Матушка усмехнулась:
— Ну тогда безвременная кончина грозит в первую очередь тебе, — сказала она, поддразнивая.
— Это еще почему? Такой дряни и уродине, как я, скорее всего удастся дотянуть до восьмидесяти.
— Вот как? Ну, а я? Мне что же, придется жить до девяноста?
— Да, — сказала было я, но тут же осеклась. Негодяи живут долго. А красивые люди умирают рано. Матушка красива. Но я же не хочу, чтобы она умирала! Что-то я совсем запуталась.
— Это нечестно! — заявила я, губы у меня затряслись, и слезы покатились по щекам.
Рассказать вам, что ли, про змею?
Несколько дней тому назад, под вечер соседские ребятишки нашли в бамбуковых зарослях у изгороди десяток змеиных яиц.
— Это гадючьи яйца, — уверяли они.
Сообразив, что если в бамбуке народится десяток гадюк, то вряд ли нам удастся спокойно разгуливать по саду, я предложила:
— Давайте их сожжем.
Ребятишки радостно запрыгали и побежали за мной.
Отойдя к бамбуковым зарослям, я собрала в кучку листья и хворост, подожгла их и по одному стала бросать яйца в костер.

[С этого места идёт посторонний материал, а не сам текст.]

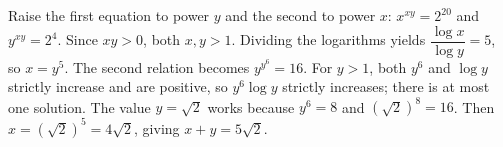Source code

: Raise the first equation to power $y$ and the second to power $x$: $x^{xy}=2^{20}$ and $y^{xy}=2^4$. Since $xy>0$, both $x,y>1$. Dividing the logarithms yields $\dfrac{\log x}{\log y}=5$, so $x=y^5$. The second relation becomes $y^{y^6}=16$. For $y>1$, both $y^6$ and $\log y$ strictly increase and are positive, so $y^6\log y$ strictly increases; there is at most one solution. The value $y=\sqrt2$ works because $y^6=8$ and $(\sqrt2)^8=16$. Then $x=(\sqrt2)^5=4\sqrt2$, giving $\boxed{x+y=5\sqrt2}$.

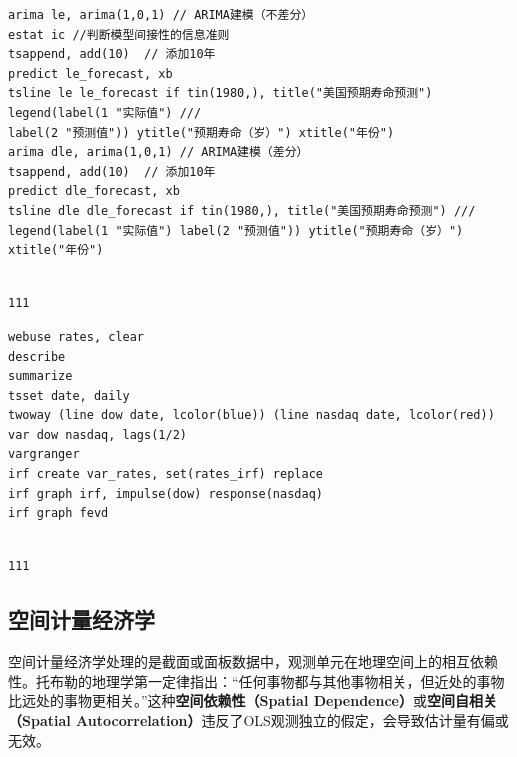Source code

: \begin{tcolorbox}[title=在 Stata 中应用单变量时间序列分析, colback=white, colframe=black, colbacktitle=white, coltitle=black,fonttitle=\bfseries]
\begin{lstlisting}[xleftmargin=2em, commentstyle=\color{black}]
arima le, arima(1,0,1) // ARIMA建模（不差分）
estat ic //判断模型间接性的信息准则
tsappend, add(10)  // 添加10年
predict le_forecast, xb
tsline le le_forecast if tin(1980,), title("美国预期寿命预测") legend(label(1 "实际值") ///
label(2 "预测值")) ytitle("预期寿命（岁）") xtitle("年份")
arima dle, arima(1,0,1) // ARIMA建模（差分）
tsappend, add(10)  // 添加10年
predict dle_forecast, xb
tsline dle dle_forecast if tin(1980,), title("美国预期寿命预测") ///
legend(label(1 "实际值") label(2 "预测值")) ytitle("预期寿命（岁）") xtitle("年份")

\end{lstlisting}
\vspace{-2em}
\begin{Verbatim}[commandchars=\\\{\},xleftmargin=2em]

111
\end{Verbatim}
\end{tcolorbox}

\begin{tcolorbox}[title=在 Stata 中应用多变量时间序列分析, colback=white, colframe=black, colbacktitle=white, coltitle=black,fonttitle=\bfseries]
\begin{lstlisting}[xleftmargin=2em, commentstyle=\color{black}]
webuse rates, clear
describe
summarize
tsset date, daily
twoway (line dow date, lcolor(blue)) (line nasdaq date, lcolor(red))
var dow nasdaq, lags(1/2)
vargranger
irf create var_rates, set(rates_irf) replace
irf graph irf, impulse(dow) response(nasdaq)
irf graph fevd
\end{lstlisting}
\vspace{-2em}
\begin{Verbatim}[commandchars=\\\{\},xleftmargin=2em]

111
\end{Verbatim}
\end{tcolorbox}

\subsection{空间计量经济学}
空间计量经济学处理的是截面或面板数据中，观测单元在地理空间上的相互依赖性。托布勒的地理学第一定律指出：“任何事物都与其他事物相关，但近处的事物比远处的事物更相关。”这种\textbf{空间依赖性（Spatial Dependence）}或\textbf{空间自相关（Spatial Autocorrelation）}违反了OLS观测独立的假定，会导致估计量有偏或无效。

Они никак не загорались. Дети притащили еще листьев и валежника, положили их сверху, пламя взметнулось вверх, но яйца все равно не желали гореть.
Девочка из крестьянского дома, расположенного чуть ниже нашего, подошла к изгороди и улыбаясь спросила:
— Что это вы делаете, барышня?
— Пытаюсь сжечь гадючьи яйца. Будет ужасно, если из них вылупятся гадюки.
— А какие яйца, большие?
— Похожи на перепелиные, такие ярко-белые.
— Ну, тогда это не гадючьи, а обычных безвредных змей. Сырые яйца не так-то легко сжечь.
И девочка, весело смеясь, убежала.
Костер горел уже около получаса, но яйца никак не сгорали, поэтому я велела детям вытащить их из огня и закопать под сливой, сама же собрала камешки и горкой положила их на могилку.
— Теперь давайте все помолимся, — с этими словами я опустилась на колени и сложила ладони перед грудью, дети, послушно устроившись у меня за спиной, тоже молитвенно сложили руки. Потом, расставшись с детьми, я стала медленно подниматься по каменной лестнице и, дойдя до самого верха, увидела стоящую под глицинией матушку.
— Как жестоко вы поступили! — сказала она.
— Я думала, это яйца гадюки, а оказалось, обычной змеи. Но мы их похоронили, как положено, так что ничего страшного, — ответила я с самым беззаботным видом, а сама подумала: «Как нехорошо, что матушка все видела».
Матушку ни в коем случае нельзя назвать суеверной, но с того дня, как десять лет назад в нашем доме на Нисикатамати скончался отец, она испытывает смертельный страх перед змеями. Буквально за минуту до того, как отец испустил последний вздох, матушка заметила возле его изголовья какой-то тонкий черный шнурок, недолго думая, она потянулась, чтобы взять его, но шнурок оказался змеей. Змея выскользнула из комнаты в коридор и скрылась, будто ее не бывало, видели ее только двое — сама матушка и наш дядюшка В ада, но они лишь молча переглянулись, не желая поднимать шум в комнате умирающего. Потому-то мы, хотя и были тут же рядом, ничего не знали.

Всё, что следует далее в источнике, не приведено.